Kasongo, his wife Nadine and their two children fled the Republic of Congo and sought asylum in Ireland in 2015. They applied for citizenship in June 2021.

Last year, Kasongo and Nadine both got letters asking for their passports. But they didn’t have them.

They sent affidavits explaining.

“I never applied for a passport when I was in my country because I didn’t think of going abroad until my persecution started and it was no longer safe for me to apply for a passport,” says Kasongo’s sworn affidavit.

They had landed in South Africa first, where someone who called himself “Smith” helped them get South African passports and travelled with them to Ireland, but he didn’t let them hold or keep those passports, the affidavit says.

“When we landed to Ireland, he disappeared with the passports and we never saw him again,” it says.

Kasongo got the Garda vetting invitation email on 17 May. His wife, who has applied at the same time, is still waiting for one.

Kasongo says he’s baffled as to why both applications aren’t progressing at the same pace.



He said the government should be more transparent about the process.

Growing suspicions

Kasongo desperately wants to have an Irish passport because last year, a vacation to Belgium on their refugee travel documents really upset his kids, he says.

They have four kids now.

In Brussels, border control officers pulled them aside, checked their travel documents and questioned them for an hour, while people who had Irish or European passports strolled through, he says.

“The kids were like, traumatised. And I don’t want that to happen again,” said Kasongo, as his small daughter napped on the couch to his right.

On a small shelf beside their big television are little trophies his boys have won playing football.

Kasongo says it bothers him that other kids at school talk about their European vacations. He’d booked the Belgium trip so his kids could talk about theirs too.
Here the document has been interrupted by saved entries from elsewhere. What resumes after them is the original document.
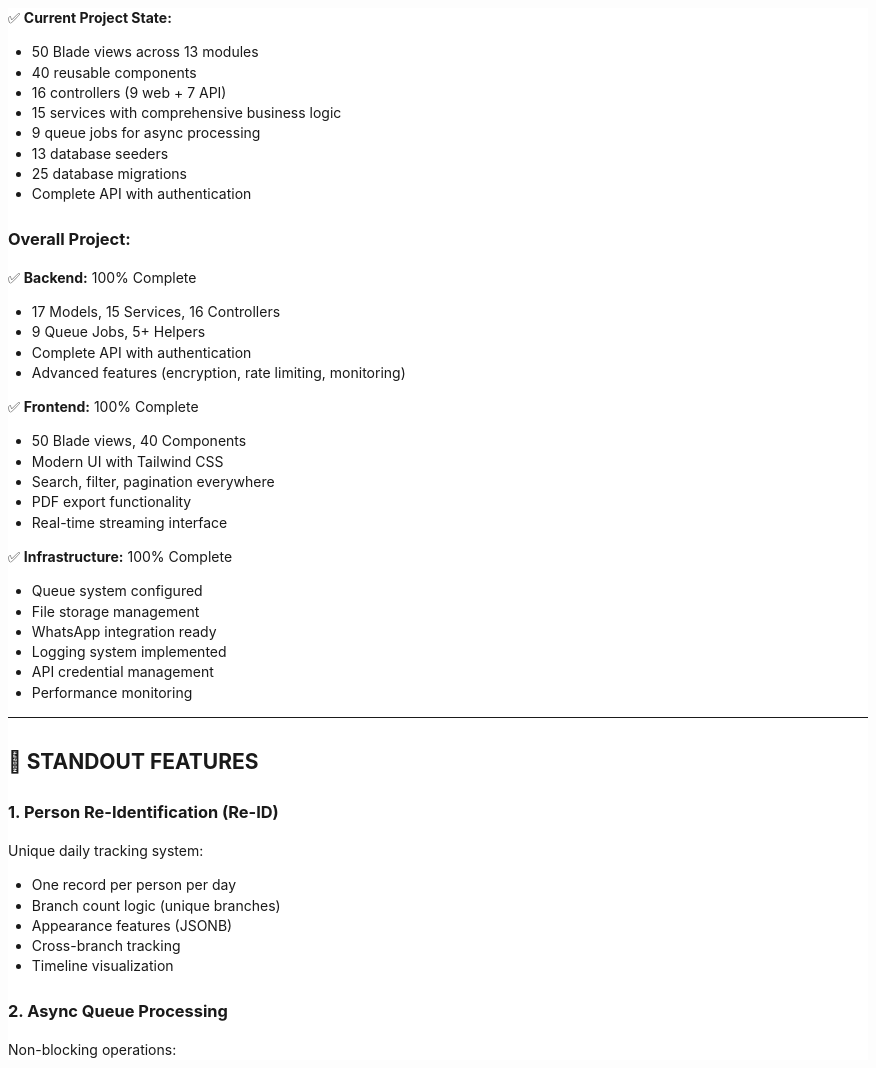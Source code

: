 ✅ **Current Project State:**

- 50 Blade views across 13 modules
- 40 reusable components
- 16 controllers (9 web + 7 API)
- 15 services with comprehensive business logic
- 9 queue jobs for async processing
- 13 database seeders
- 25 database migrations
- Complete API with authentication

### **Overall Project:**

✅ **Backend:** 100% Complete

- 17 Models, 15 Services, 16 Controllers
- 9 Queue Jobs, 5+ Helpers
- Complete API with authentication
- Advanced features (encryption, rate limiting, monitoring)

✅ **Frontend:** 100% Complete

- 50 Blade views, 40 Components
- Modern UI with Tailwind CSS
- Search, filter, pagination everywhere
- PDF export functionality
- Real-time streaming interface

✅ **Infrastructure:** 100% Complete

- Queue system configured
- File storage management
- WhatsApp integration ready
- Logging system implemented
- API credential management
- Performance monitoring

---

## 🌟 STANDOUT FEATURES

### **1. Person Re-Identification (Re-ID)**

Unique daily tracking system:

- One record per person per day
- Branch count logic (unique branches)
- Appearance features (JSONB)
- Cross-branch tracking
- Timeline visualization

### **2. Async Queue Processing**

Non-blocking operations:
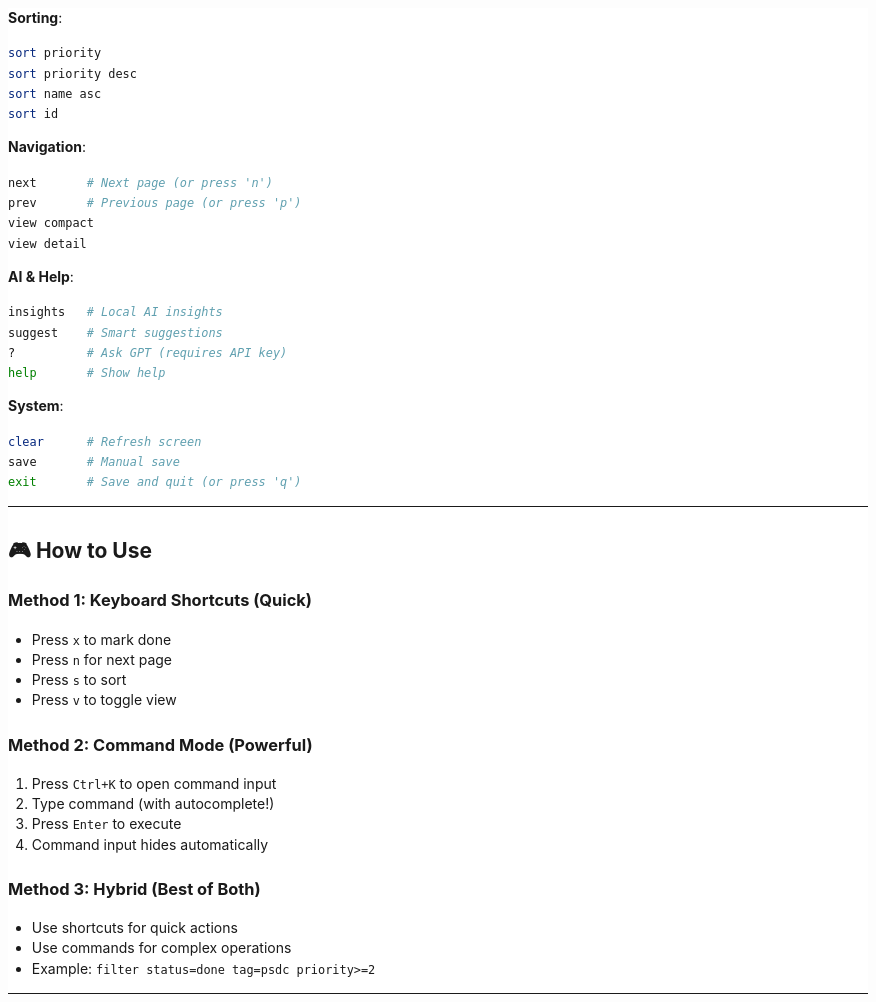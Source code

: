 **Sorting**:
```bash
sort priority
sort priority desc
sort name asc
sort id
```

**Navigation**:
```bash
next       # Next page (or press 'n')
prev       # Previous page (or press 'p')
view compact
view detail
```

**AI & Help**:
```bash
insights   # Local AI insights
suggest    # Smart suggestions
?          # Ask GPT (requires API key)
help       # Show help
```

**System**:
```bash
clear      # Refresh screen
save       # Manual save
exit       # Save and quit (or press 'q')
```

---

## 🎮 How to Use

### Method 1: Keyboard Shortcuts (Quick)
- Press `x` to mark done
- Press `n` for next page
- Press `s` to sort
- Press `v` to toggle view

### Method 2: Command Mode (Powerful)
1. Press `Ctrl+K` to open command input
2. Type command (with autocomplete!)
3. Press `Enter` to execute
4. Command input hides automatically

### Method 3: Hybrid (Best of Both)
- Use shortcuts for quick actions
- Use commands for complex operations
- Example: `filter status=done tag=psdc priority>=2`

---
Not having Irish passports ruined it, he says.

He and his wife work hard in Ireland, said Kasongo, trying to earn Irish citizenship.

“I’m working, I’m paying my taxes, my wife now works in healthcare, but I don’t know,” said Kasongo.

He says maybe the citizenship unit could have trialled the new system using older applications.

“They say they have a process like digitalisation; when you have other applications, you can put that into digital,” said Kasongo.

Wendy Lyon, partner and solicitor at Abbey Law, says she doesn’t know enough about the new process to comment on how it should’ve been tested.

But “it seems at the very least they could have put more resources into clearing the backlog first”, Lyon said. Her clients are angry too, she said.

A spokesperson for the Department of Justice said it’s “committed to reducing the backlog of applications that built up due to operating constraints during the pandemic.”

Both Kasongo and Afridi, the doctor in Glasnevin, said that when they read about people skipping to the front of the queue, it reinforced existing fears that they were being discriminated against in the process, and that’s why theirs is taking longer.

Other would-be citizens have said in the past that lack of transparency about how applications are assessed can add to anxieties.

Afridi says as a doctor, he gets vetted all the time. So he doesn’t believe checking his background could be that complicated, he says.

“Even when I was in Temple Street [hospital], kids, right? I was vetted every six months,” he said, walking under the drizzling rain.

He wonders if he has to wait longer because he has a Pakistani passport, he said.

Kasongo says he worries that it’s because he and his wife are refugees.

“They called people who had applied in 2023, 2022. I’m feeling we are discriminated maybe because we’re refugees,” said Kasongo. “They don’t care about us.”